Collected data
__________________________________________________

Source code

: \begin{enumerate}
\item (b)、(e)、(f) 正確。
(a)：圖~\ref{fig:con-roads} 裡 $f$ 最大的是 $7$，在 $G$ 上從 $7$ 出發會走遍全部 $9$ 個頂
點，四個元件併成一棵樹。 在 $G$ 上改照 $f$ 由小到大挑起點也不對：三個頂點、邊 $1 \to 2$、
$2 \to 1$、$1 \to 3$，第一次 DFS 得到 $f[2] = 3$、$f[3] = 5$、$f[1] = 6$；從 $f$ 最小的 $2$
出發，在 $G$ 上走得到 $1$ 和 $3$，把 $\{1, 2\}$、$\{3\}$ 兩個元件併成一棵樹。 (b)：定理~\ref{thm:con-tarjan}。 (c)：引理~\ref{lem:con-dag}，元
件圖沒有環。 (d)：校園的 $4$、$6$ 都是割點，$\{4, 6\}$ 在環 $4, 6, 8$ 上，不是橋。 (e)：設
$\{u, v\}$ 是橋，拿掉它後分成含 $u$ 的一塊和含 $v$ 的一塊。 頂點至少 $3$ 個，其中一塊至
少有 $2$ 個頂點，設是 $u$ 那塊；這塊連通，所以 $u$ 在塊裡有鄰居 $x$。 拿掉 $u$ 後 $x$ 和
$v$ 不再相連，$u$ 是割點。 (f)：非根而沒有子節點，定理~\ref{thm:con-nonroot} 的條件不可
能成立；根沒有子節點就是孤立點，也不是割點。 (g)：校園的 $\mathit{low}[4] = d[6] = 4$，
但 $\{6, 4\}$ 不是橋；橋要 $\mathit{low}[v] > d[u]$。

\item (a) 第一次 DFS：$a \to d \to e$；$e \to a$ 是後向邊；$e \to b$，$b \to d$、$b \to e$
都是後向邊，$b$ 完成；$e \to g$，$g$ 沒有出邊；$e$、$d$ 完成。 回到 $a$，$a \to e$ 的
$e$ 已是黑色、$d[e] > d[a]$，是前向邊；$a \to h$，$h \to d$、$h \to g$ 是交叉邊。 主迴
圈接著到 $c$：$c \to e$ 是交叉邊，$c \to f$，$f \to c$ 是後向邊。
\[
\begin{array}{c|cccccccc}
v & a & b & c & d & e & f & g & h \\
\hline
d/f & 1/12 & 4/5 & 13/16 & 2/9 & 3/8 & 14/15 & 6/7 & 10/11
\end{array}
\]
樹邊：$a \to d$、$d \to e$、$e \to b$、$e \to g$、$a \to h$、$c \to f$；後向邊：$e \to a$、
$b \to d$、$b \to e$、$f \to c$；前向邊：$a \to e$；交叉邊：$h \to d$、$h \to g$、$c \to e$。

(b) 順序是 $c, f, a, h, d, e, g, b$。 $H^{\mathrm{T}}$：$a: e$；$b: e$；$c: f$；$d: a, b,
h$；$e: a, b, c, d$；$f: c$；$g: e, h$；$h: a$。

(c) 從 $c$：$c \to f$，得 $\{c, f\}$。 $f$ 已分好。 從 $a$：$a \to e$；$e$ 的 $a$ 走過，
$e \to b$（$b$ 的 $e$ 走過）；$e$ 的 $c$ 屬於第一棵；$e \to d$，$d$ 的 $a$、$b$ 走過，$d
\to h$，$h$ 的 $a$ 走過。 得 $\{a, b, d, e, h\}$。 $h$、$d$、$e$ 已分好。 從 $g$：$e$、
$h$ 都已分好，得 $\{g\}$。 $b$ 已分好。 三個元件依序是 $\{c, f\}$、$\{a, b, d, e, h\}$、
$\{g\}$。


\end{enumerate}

__________________________________________________

* Work to be completed *
Every line that holds the word "mathit" should be copied from the records above.

* Result below *
能成立；根沒有子節點就是孤立點，也不是割點。 (g)：校園的 $\mathit{low}[4] = d[6] = 4$，
但 $\{6, 4\}$ 不是橋；橋要 $\mathit{low}[v] > d[u]$。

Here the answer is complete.